Each line of the data below containing "mind" needs to be listed.

▸ Data for analysis
*-*-*

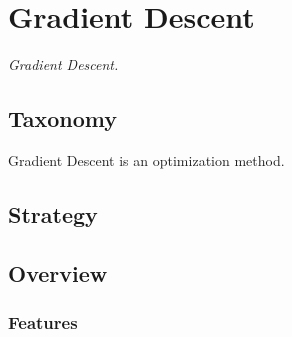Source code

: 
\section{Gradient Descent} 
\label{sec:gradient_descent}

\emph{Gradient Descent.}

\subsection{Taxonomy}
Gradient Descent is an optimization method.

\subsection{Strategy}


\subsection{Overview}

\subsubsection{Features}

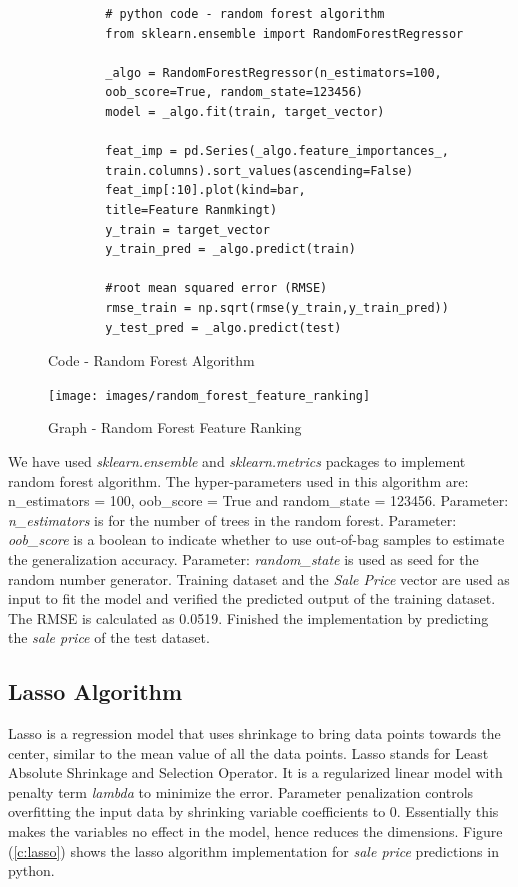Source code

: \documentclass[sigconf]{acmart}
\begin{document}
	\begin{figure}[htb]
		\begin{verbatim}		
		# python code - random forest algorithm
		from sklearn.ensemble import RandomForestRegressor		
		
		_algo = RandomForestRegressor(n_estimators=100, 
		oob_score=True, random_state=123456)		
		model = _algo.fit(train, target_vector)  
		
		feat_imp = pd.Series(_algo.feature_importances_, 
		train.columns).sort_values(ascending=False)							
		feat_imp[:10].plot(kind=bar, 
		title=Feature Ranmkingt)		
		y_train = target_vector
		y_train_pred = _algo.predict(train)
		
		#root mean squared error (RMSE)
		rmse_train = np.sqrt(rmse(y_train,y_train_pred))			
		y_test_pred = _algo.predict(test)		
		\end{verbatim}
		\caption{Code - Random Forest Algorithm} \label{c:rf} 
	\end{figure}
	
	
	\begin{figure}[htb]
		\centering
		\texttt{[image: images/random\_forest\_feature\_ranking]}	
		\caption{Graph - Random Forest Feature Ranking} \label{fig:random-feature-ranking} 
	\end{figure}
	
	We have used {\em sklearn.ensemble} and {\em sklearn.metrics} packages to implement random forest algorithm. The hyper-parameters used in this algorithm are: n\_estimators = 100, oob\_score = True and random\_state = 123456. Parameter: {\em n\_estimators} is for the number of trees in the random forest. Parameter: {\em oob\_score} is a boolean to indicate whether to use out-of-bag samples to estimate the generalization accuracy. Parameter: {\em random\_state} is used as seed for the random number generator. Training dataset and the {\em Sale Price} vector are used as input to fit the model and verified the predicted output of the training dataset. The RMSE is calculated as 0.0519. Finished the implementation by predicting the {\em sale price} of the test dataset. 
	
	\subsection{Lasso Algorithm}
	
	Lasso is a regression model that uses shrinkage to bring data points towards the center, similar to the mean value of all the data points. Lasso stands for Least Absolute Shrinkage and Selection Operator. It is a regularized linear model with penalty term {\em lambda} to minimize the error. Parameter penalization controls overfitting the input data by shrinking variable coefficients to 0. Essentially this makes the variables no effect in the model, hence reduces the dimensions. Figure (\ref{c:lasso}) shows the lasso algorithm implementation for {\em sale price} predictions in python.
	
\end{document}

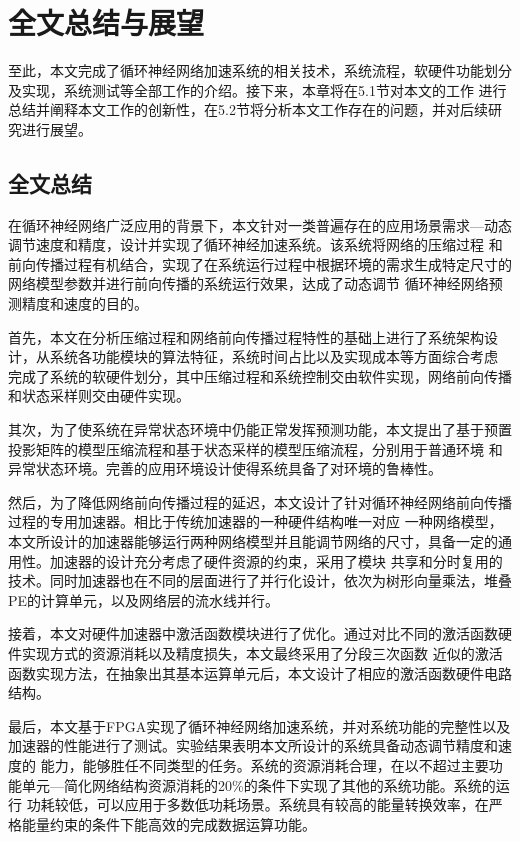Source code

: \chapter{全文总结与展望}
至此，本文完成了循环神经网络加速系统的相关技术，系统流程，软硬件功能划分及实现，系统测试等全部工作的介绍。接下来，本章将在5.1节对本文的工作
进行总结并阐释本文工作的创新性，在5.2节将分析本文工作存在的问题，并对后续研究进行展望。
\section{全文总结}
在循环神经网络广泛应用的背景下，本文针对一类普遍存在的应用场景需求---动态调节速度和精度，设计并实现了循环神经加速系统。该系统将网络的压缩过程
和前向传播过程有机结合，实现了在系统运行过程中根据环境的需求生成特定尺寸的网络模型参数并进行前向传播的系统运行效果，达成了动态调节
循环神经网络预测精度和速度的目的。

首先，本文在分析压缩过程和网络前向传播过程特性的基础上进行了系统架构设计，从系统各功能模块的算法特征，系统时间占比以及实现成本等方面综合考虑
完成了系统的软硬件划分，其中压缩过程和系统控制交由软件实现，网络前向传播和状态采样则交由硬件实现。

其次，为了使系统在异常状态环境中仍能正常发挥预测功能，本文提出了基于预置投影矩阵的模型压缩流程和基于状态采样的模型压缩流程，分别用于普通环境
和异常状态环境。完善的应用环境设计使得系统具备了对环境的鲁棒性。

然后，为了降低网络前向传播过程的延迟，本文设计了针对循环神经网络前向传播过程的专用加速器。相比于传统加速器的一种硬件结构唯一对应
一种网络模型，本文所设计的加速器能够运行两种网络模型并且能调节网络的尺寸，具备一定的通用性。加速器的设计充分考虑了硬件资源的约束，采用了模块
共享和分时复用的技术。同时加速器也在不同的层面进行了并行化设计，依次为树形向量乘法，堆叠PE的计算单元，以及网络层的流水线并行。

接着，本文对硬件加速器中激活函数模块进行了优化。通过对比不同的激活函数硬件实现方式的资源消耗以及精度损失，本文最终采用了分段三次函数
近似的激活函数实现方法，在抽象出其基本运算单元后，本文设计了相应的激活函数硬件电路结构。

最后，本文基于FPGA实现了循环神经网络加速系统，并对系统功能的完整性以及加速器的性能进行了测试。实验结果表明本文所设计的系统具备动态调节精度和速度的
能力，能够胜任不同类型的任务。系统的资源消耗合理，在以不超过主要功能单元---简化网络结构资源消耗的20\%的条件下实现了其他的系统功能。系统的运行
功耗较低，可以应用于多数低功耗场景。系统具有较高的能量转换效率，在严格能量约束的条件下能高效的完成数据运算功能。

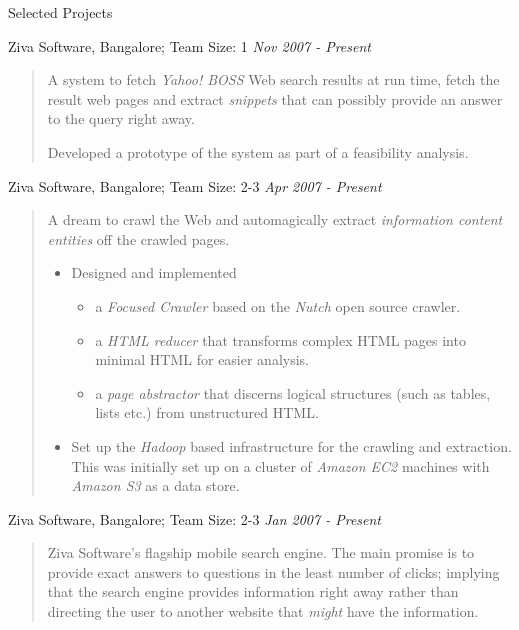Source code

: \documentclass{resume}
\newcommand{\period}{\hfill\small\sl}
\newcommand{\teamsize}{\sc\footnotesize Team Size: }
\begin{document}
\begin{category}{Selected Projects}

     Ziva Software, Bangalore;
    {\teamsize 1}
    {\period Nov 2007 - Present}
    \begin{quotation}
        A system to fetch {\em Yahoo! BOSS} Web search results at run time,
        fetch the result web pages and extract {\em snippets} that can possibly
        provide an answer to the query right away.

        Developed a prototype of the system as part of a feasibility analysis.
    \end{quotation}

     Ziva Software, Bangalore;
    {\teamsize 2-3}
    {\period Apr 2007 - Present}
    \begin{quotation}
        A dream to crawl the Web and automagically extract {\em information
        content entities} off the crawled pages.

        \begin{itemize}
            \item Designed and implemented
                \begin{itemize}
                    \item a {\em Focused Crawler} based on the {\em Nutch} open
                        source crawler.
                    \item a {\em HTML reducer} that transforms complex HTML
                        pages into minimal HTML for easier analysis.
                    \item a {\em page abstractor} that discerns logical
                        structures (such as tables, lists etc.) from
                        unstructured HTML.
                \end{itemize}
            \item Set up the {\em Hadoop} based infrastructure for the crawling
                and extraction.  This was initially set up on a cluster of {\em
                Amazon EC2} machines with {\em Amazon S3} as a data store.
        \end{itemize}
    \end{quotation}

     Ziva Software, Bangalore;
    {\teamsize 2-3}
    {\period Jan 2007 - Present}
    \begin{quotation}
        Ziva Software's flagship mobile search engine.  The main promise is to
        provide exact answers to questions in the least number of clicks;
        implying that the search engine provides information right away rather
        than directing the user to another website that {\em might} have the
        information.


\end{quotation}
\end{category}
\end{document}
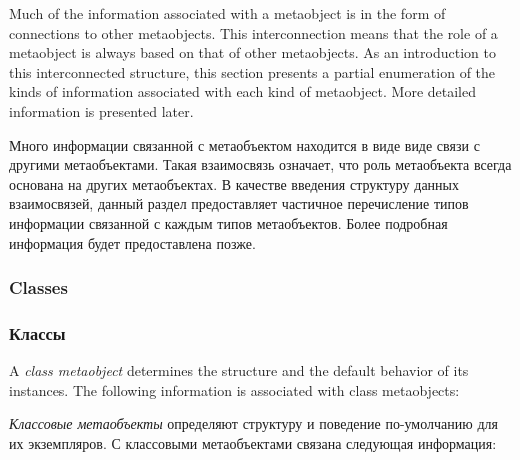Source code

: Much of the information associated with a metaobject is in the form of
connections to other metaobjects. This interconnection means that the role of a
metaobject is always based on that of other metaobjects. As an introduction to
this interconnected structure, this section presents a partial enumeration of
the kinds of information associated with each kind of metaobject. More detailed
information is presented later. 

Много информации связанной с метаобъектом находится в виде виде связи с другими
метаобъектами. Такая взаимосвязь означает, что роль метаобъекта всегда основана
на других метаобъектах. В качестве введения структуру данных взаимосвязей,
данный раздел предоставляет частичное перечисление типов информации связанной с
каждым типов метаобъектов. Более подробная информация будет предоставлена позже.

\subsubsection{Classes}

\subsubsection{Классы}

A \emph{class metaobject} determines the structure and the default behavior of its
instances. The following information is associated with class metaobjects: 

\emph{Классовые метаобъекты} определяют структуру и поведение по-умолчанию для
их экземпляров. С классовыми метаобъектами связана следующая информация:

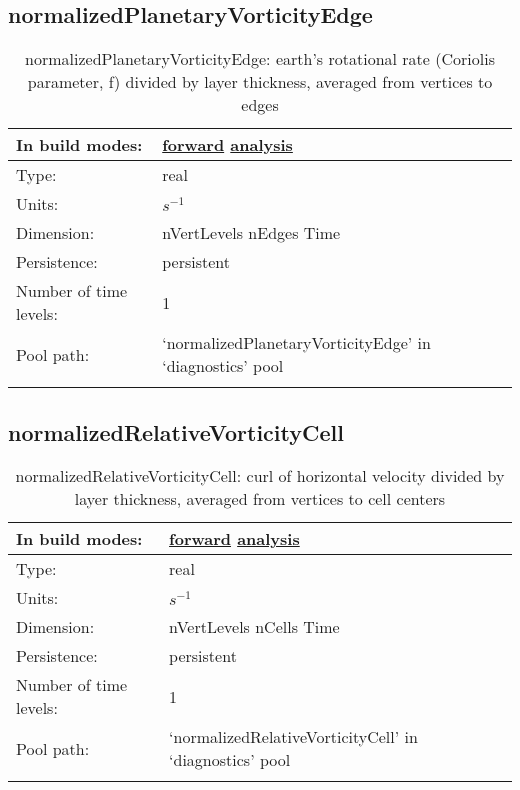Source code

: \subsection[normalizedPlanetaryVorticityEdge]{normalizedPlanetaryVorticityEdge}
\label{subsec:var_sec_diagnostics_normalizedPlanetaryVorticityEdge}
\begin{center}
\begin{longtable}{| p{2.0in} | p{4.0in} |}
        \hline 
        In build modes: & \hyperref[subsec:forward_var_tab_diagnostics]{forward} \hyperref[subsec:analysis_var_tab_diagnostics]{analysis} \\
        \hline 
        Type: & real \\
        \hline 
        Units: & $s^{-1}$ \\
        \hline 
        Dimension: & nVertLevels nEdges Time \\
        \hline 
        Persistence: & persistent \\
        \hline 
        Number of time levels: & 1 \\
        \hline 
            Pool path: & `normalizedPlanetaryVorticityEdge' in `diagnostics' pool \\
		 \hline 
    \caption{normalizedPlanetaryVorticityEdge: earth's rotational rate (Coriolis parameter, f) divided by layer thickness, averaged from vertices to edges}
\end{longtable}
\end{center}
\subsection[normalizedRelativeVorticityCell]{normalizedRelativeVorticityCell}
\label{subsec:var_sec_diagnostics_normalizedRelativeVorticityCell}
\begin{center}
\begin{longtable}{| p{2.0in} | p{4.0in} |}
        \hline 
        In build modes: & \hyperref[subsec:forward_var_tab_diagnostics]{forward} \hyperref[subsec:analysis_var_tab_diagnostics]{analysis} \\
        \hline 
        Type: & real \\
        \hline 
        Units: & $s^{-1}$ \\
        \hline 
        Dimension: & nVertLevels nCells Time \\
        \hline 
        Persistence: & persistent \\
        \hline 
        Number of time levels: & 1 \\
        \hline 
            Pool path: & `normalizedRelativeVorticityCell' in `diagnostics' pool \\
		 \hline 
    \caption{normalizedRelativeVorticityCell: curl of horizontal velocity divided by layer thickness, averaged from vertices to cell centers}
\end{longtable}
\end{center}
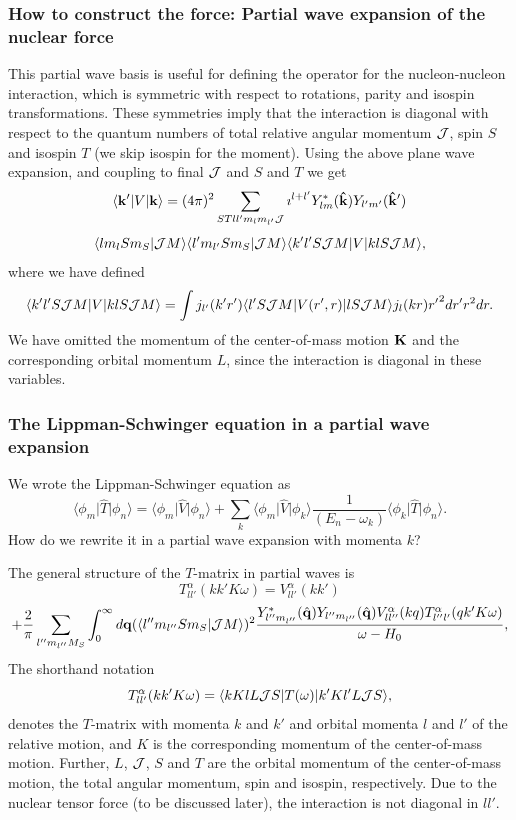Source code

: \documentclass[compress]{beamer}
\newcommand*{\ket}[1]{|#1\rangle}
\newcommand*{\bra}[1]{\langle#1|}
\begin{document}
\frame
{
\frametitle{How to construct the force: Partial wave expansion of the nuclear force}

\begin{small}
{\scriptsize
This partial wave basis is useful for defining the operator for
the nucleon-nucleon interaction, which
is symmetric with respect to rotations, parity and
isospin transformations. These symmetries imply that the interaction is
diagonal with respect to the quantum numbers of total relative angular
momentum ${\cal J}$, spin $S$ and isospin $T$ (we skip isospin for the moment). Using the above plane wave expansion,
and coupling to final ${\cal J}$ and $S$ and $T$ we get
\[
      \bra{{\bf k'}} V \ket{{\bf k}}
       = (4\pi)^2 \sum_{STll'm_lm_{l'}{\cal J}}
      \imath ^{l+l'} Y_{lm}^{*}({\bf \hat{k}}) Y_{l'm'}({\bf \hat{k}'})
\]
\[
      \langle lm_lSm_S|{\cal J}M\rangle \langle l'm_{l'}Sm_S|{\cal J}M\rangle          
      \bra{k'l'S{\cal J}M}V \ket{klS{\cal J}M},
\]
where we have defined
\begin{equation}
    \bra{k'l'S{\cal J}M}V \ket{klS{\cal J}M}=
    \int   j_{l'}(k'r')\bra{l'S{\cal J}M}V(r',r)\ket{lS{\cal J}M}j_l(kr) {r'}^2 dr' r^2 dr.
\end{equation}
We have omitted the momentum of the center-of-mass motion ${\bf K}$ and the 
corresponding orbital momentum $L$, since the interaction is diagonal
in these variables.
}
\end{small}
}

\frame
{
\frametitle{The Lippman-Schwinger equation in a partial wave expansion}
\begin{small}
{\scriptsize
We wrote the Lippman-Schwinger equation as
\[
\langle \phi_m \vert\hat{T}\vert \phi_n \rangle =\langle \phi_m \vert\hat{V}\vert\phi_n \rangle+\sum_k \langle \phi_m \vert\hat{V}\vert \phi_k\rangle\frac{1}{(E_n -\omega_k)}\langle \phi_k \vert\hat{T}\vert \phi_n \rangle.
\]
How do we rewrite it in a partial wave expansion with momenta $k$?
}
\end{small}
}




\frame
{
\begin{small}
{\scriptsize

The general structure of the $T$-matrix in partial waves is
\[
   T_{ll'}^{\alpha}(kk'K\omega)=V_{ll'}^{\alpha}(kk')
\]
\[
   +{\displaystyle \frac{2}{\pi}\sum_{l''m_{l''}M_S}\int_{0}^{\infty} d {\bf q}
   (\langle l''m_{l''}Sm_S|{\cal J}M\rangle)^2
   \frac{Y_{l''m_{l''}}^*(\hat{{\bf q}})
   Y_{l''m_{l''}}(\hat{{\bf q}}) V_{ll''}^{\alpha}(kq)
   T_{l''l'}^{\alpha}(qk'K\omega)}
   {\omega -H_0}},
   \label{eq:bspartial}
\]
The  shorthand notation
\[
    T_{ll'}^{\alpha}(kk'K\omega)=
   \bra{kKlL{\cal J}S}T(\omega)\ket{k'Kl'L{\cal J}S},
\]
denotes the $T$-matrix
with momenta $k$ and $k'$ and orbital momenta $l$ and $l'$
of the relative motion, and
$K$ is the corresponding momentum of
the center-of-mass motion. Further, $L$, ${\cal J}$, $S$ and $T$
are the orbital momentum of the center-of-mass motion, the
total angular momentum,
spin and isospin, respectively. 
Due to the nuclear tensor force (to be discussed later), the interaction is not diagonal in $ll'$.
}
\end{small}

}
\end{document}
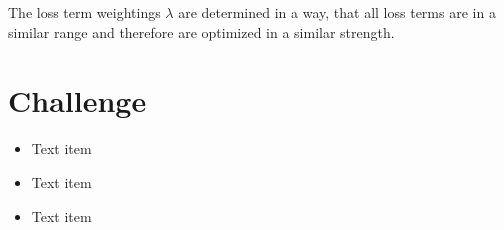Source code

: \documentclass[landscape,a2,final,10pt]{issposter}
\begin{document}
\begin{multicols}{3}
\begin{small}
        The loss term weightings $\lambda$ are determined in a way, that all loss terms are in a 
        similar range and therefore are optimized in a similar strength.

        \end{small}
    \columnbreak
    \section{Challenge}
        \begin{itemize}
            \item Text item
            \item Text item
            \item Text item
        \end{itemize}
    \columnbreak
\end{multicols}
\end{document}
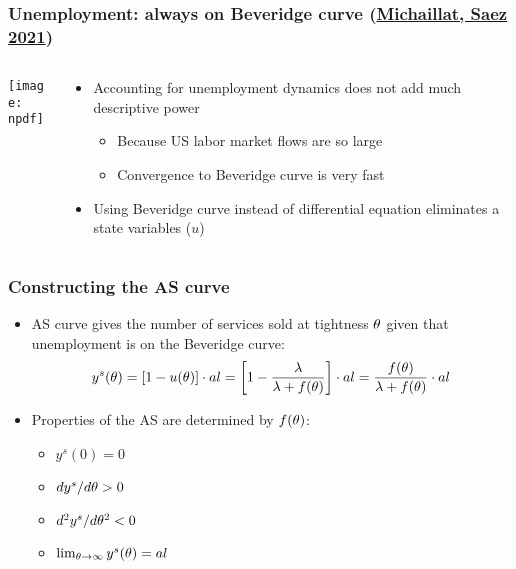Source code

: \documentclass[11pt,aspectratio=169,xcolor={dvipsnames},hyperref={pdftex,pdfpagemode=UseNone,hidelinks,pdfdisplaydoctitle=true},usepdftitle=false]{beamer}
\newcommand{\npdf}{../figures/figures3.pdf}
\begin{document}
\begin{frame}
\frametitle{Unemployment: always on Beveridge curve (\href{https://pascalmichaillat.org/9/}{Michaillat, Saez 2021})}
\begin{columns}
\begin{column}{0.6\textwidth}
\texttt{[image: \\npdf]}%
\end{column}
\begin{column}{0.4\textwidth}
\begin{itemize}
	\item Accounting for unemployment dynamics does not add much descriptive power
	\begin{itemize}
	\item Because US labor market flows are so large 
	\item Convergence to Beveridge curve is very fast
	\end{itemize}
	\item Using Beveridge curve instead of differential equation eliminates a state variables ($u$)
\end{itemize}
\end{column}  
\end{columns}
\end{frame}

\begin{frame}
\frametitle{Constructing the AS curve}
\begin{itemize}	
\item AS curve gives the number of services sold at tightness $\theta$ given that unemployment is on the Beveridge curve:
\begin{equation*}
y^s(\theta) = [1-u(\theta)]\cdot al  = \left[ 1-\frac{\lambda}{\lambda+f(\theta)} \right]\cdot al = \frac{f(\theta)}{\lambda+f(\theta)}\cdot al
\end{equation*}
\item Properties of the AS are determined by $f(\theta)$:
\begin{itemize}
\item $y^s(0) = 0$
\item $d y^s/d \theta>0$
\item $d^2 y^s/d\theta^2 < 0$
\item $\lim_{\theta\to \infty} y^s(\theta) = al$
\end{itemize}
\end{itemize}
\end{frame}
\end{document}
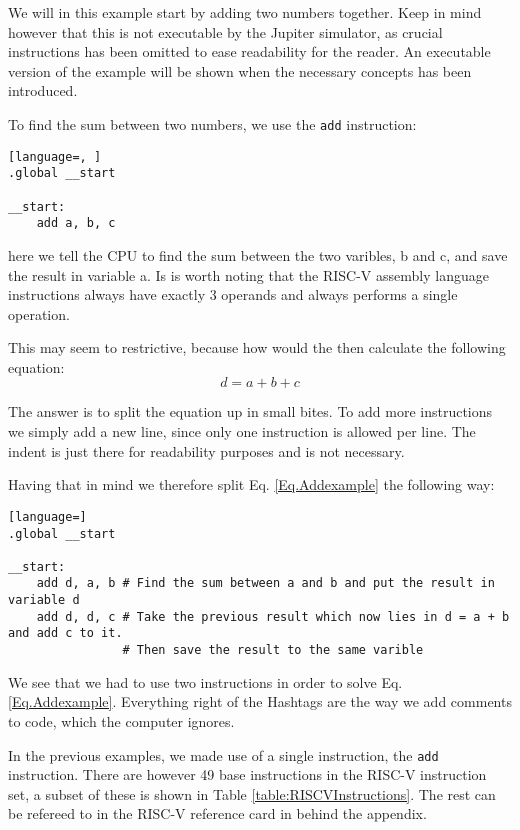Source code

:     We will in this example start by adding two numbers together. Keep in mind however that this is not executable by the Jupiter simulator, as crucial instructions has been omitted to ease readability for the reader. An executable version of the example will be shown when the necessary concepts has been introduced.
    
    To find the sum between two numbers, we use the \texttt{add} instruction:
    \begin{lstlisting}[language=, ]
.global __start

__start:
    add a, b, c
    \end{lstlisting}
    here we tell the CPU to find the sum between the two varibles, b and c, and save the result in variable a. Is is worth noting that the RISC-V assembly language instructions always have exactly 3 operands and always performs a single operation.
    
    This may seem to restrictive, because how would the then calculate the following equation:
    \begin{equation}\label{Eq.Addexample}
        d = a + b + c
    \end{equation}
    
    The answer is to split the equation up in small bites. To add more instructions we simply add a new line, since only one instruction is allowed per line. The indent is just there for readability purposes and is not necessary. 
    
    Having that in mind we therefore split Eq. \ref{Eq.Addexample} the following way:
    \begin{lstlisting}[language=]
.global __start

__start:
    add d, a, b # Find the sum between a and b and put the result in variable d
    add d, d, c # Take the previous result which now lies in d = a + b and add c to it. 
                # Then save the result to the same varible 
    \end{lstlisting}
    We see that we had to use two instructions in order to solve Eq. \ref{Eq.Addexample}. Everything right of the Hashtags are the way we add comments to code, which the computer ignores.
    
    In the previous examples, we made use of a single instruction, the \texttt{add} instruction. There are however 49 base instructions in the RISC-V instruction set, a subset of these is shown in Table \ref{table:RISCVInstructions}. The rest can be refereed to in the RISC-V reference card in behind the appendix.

*-*-*

▸ Exercise result
:     We will in this example start by adding two numbers together. Keep in mind however that this is not executable by the Jupiter simulator, as crucial instructions has been omitted to ease readability for the reader. An executable version of the example will be shown when the necessary concepts has been introduced.
    Having that in mind we therefore split Eq. \ref{Eq.Addexample} the following way:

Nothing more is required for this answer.